● DATA FOR THE TASK
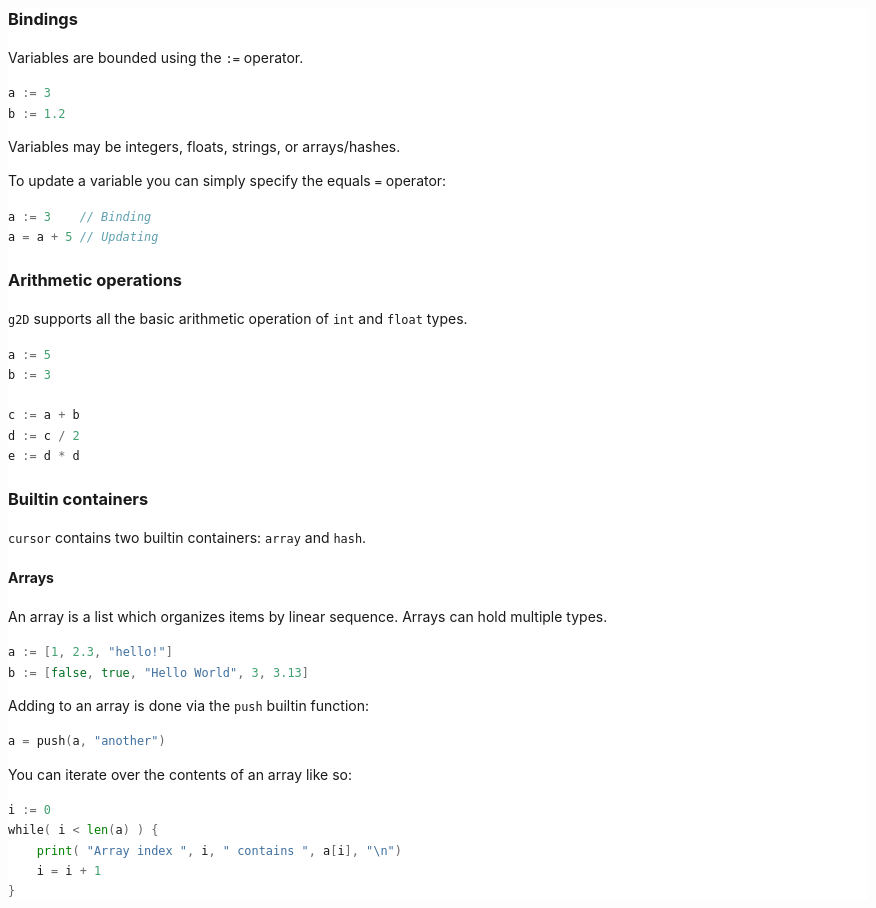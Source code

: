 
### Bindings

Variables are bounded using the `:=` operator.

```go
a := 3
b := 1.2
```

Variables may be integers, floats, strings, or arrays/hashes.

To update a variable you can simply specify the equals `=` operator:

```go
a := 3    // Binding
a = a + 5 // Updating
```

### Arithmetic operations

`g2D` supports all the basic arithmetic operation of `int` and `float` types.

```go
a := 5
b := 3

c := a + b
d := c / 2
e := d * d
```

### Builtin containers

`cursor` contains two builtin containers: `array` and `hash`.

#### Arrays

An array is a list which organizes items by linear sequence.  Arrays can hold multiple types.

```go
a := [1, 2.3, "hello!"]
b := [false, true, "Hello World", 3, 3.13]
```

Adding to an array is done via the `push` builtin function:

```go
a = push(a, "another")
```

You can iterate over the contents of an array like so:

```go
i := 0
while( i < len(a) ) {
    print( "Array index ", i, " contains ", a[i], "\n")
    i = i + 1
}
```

● INSTRUCTIONS FOR THE TASK
From the entries above, copy every line containing the word "operator".

● YOUR RESPONSE
Variables are bounded using the `:=` operator.
To update a variable you can simply specify the equals `=` operator:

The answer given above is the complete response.